_PROBLEM TO SOLVE_: Which lines of the data hold the word "that"? Copy all of them.

Records contained in a dataset
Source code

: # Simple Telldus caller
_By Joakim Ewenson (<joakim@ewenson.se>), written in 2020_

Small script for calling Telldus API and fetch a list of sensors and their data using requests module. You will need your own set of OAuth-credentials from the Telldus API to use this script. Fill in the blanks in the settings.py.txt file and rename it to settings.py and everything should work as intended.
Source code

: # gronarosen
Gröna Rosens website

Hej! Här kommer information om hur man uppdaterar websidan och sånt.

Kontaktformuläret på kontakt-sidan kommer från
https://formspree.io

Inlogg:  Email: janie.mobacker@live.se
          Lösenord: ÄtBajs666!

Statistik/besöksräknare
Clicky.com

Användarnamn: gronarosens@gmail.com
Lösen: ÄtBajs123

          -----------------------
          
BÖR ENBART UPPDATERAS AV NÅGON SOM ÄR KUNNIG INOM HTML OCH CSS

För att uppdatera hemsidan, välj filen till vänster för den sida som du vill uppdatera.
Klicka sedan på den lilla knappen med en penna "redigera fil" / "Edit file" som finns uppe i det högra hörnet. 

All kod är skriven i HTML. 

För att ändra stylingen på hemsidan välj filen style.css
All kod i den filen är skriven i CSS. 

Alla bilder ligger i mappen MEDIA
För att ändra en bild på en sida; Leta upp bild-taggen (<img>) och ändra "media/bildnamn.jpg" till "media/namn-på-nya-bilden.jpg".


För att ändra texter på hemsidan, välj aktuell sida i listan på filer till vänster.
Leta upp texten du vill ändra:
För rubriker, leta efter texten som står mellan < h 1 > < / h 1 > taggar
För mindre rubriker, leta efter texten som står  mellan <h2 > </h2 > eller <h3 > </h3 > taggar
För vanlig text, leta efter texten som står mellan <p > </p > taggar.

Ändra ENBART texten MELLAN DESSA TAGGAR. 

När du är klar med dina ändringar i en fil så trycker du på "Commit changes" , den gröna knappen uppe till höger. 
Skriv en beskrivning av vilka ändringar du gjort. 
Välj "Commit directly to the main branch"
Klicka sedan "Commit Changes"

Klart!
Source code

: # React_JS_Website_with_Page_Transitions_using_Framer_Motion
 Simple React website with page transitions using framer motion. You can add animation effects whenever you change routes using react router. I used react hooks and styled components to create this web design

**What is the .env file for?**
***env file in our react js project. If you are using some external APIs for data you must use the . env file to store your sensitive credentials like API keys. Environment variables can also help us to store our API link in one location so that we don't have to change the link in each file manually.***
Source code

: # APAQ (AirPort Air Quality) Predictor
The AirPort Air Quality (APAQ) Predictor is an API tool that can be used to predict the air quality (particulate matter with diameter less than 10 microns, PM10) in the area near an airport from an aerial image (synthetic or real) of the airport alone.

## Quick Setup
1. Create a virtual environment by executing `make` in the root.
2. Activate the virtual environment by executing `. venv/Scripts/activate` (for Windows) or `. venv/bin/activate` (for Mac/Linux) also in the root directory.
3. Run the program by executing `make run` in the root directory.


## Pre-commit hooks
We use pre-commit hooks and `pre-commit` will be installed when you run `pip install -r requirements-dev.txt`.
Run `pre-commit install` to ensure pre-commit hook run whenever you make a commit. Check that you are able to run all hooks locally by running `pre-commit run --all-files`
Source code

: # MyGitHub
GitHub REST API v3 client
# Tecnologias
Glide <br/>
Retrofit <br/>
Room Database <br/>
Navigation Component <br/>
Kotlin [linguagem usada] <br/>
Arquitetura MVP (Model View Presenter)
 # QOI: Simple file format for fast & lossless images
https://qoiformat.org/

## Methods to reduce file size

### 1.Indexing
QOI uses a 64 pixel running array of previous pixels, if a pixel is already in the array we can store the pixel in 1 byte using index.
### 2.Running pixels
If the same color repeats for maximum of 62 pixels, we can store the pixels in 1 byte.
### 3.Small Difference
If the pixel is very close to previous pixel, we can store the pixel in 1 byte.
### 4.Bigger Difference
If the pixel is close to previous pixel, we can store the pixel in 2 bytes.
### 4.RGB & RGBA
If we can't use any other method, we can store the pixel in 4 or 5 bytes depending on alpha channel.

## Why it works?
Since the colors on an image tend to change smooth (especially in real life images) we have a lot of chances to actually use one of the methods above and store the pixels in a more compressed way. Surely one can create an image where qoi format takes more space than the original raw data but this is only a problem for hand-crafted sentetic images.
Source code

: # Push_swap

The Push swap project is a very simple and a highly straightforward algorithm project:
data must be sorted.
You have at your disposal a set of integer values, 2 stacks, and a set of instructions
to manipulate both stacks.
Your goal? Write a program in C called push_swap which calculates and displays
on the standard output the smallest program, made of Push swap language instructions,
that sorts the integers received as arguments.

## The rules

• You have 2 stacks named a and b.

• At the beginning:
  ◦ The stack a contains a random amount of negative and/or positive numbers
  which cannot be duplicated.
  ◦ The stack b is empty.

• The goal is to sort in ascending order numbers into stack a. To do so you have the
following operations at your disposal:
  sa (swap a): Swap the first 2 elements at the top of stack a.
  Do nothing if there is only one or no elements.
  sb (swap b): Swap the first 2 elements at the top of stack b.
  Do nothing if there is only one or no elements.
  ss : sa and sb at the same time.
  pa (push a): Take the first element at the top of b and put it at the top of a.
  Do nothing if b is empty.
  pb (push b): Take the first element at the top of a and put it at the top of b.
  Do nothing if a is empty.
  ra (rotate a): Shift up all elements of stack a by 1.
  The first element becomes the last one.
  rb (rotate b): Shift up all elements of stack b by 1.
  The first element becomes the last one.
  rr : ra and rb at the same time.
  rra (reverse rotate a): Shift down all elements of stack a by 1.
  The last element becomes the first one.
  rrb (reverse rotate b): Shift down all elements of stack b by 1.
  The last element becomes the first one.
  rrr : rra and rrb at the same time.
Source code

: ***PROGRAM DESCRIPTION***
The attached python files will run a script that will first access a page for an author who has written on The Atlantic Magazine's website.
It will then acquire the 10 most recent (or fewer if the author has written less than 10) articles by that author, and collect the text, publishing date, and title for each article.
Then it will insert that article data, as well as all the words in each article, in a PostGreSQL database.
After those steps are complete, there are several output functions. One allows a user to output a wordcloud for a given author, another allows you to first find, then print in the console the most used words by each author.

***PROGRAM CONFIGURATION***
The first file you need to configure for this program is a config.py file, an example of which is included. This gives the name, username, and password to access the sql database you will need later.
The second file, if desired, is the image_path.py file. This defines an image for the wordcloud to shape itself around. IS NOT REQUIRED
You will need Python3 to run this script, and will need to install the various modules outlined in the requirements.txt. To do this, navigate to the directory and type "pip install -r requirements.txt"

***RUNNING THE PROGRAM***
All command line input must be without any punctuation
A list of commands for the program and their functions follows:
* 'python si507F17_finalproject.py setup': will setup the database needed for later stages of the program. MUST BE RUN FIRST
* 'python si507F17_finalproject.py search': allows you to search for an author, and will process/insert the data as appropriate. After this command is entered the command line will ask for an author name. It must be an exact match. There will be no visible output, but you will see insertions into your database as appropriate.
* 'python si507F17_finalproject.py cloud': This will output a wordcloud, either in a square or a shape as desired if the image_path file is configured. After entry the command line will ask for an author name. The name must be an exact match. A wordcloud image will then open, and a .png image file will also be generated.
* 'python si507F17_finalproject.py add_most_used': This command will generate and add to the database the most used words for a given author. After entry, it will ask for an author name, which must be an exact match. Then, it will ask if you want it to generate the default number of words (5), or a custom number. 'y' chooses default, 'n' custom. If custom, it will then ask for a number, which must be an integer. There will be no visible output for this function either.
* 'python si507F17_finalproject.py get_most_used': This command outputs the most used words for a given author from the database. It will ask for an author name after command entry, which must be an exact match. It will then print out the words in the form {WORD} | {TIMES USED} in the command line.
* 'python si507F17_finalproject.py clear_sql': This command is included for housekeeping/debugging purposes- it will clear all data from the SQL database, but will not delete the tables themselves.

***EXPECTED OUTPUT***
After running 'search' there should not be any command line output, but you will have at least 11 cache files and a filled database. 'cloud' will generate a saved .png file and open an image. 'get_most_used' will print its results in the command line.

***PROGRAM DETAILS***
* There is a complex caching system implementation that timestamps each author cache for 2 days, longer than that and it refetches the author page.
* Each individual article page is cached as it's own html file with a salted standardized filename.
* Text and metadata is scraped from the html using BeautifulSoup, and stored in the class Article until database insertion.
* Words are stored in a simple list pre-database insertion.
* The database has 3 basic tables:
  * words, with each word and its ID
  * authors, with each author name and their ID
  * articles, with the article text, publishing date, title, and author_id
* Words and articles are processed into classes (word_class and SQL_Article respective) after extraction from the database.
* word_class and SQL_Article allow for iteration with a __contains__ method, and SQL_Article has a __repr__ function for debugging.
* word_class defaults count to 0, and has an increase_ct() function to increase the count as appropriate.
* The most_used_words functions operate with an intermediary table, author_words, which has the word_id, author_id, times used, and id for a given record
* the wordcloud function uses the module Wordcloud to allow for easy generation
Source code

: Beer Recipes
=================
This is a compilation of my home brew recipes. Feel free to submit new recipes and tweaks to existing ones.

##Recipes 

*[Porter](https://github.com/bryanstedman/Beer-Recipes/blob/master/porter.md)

_RESULT_:
***env file in our react js project. If you are using some external APIs for data you must use the . env file to store your sensitive credentials like API keys. Environment variables can also help us to store our API link in one location so that we don't have to change the link in each file manually.***
The AirPort Air Quality (APAQ) Predictor is an API tool that can be used to predict the air quality (particulate matter with diameter less than 10 microns, PM10) in the area near an airport from an aerial image (synthetic or real) of the airport alone.
Run `pre-commit install` to ensure pre-commit hook run whenever you make a commit. Check that you are able to run all hooks locally by running `pre-commit run --all-files`
that sorts the integers received as arguments.
The attached python files will run a script that will first access a page for an author who has written on The Atlantic Magazine's website.
It will then acquire the 10 most recent (or fewer if the author has written less than 10) articles by that author, and collect the text, publishing date, and title for each article.
Then it will insert that article data, as well as all the words in each article, in a PostGreSQL database.
* There is a complex caching system implementation that timestamps each author cache for 2 days, longer than that and it refetches the author page.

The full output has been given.